BEGIN DATA TO USE
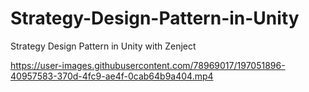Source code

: # Strategy-Design-Pattern-in-Unity
Strategy Design Pattern in Unity with Zenject


https://user-images.githubusercontent.com/78969017/197051896-40957583-370d-4fc9-ae4f-0cab64b9a404.mp4

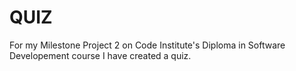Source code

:# QUIZ
For my Milestone Project 2 on Code Institute's Diploma in Software Developement course I have created a quiz.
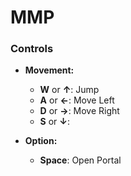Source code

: # MMP

### Controls

- **Movement:**
  - **W** or **↑**: Jump
  - **A** or **←**: Move Left
  - **D** or **→**: Move Right
  - **S** or **↓**: 

- **Option:**
  - **Space**: Open Portal
  
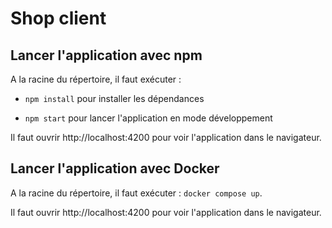 # Shop client

## Lancer l'application avec npm

A la racine du répertoire, il faut exécuter :

-   `npm install` pour installer les dépendances

-   `npm start` pour lancer l'application en mode développement

Il faut ouvrir http://localhost:4200 pour voir l'application dans le navigateur.

## Lancer l'application avec Docker

A la racine du répertoire, il faut exécuter : `docker compose up`.

Il faut ouvrir http://localhost:4200 pour voir l'application dans le navigateur.
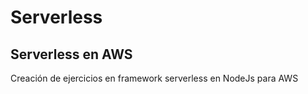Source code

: # Serverless
## Serverless en AWS
Creación de ejercicios en framework serverless en NodeJs para AWS
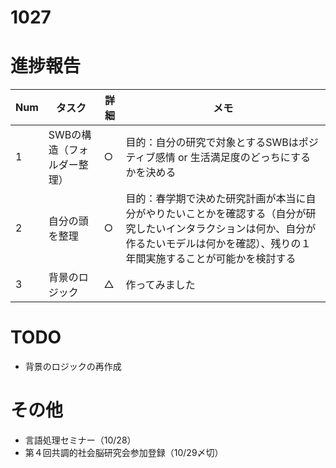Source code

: # 1027

# 進捗報告
|Num|タスク|詳細|メモ|
|----|----|----|----|
|1|SWBの構造（フォルダー整理）|○|目的：自分の研究で対象とするSWBはポジティブ感情 or 生活満足度のどっちにするかを決める|
|2|自分の頭を整理|○|目的：春学期で決めた研究計画が本当に自分がやりたいことかを確認する（自分が研究したいインタラクションは何か、自分が作るたいモデルは何かを確認）、残りの１年間実施することが可能かを検討する|
|3|背景のロジック|△|作ってみました|

# TODO
- 背景のロジックの再作成

# その他
- 言語処理セミナー（10/28）
- 第４回共調的社会脳研究会参加登録（10/29〆切）
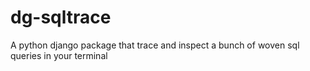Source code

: # dg-sqltrace
A python django package that trace and inspect a bunch of woven sql queries in your terminal
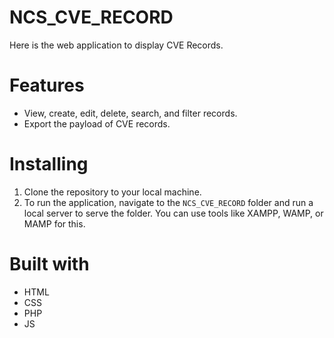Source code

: # NCS_CVE_RECORD
Here is the web application to display CVE Records.

# Features
- View, create, edit, delete, search, and filter records.
- Export the payload of CVE records.

# Installing
1. Clone the repository to your local machine.
2. To run the application, navigate to the `NCS_CVE_RECORD` folder and run a local server to serve the folder. You can use tools like XAMPP, WAMP, or MAMP for this.

# Built with
- HTML
- CSS
- PHP
- JS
END DATA TO USE
** INSTRUCTIONS TO FOLLOW **
Only the pictures should be left out; the rest of the material above must be repeated exactly.

** TASK OUTPUT **
Source code

: # Strategy-Design-Pattern-in-Unity
Strategy Design Pattern in Unity with Zenject


https://user-images.githubusercontent.com/78969017/197051896-40957583-370d-4fc9-ae4f-0cab64b9a404.mp4

Source code

:# QUIZ
For my Milestone Project 2 on Code Institute's Diploma in Software Developement course I have created a quiz.
Source code

: # MMP

### Controls

- **Movement:**
  - **W** or **↑**: Jump
  - **A** or **←**: Move Left
  - **D** or **→**: Move Right
  - **S** or **↓**: 

- **Option:**
  - **Space**: Open Portal
  
 # Shop client

## Lancer l'application avec npm

A la racine du répertoire, il faut exécuter :

-   `npm install` pour installer les dépendances

-   `npm start` pour lancer l'application en mode développement

Il faut ouvrir http://localhost:4200 pour voir l'application dans le navigateur.

## Lancer l'application avec Docker

A la racine du répertoire, il faut exécuter : `docker compose up`.

Il faut ouvrir http://localhost:4200 pour voir l'application dans le navigateur.
Source code

: # Serverless
## Serverless en AWS
Creación de ejercicios en framework serverless en NodeJs para AWS
Source code

: # 1027

# 進捗報告
|Num|タスク|詳細|メモ|
|----|----|----|----|
|1|SWBの構造（フォルダー整理）|○|目的：自分の研究で対象とするSWBはポジティブ感情 or 生活満足度のどっちにするかを決める|
|2|自分の頭を整理|○|目的：春学期で決めた研究計画が本当に自分がやりたいことかを確認する（自分が研究したいインタラクションは何か、自分が作るたいモデルは何かを確認）、残りの１年間実施することが可能かを検討する|
|3|背景のロジック|△|作ってみました|

# TODO
- 背景のロジックの再作成

# その他
- 言語処理セミナー（10/28）
- 第４回共調的社会脳研究会参加登録（10/29〆切）
Source code

: # dg-sqltrace
A python django package that trace and inspect a bunch of woven sql queries in your terminal
Source code

: # NCS_CVE_RECORD
Here is the web application to display CVE Records.

# Features
- View, create, edit, delete, search, and filter records.
- Export the payload of CVE records.

# Installing
1. Clone the repository to your local machine.
2. To run the application, navigate to the `NCS_CVE_RECORD` folder and run a local server to serve the folder. You can use tools like XAMPP, WAMP, or MAMP for this.

# Built with
- HTML
- CSS
- PHP
- JS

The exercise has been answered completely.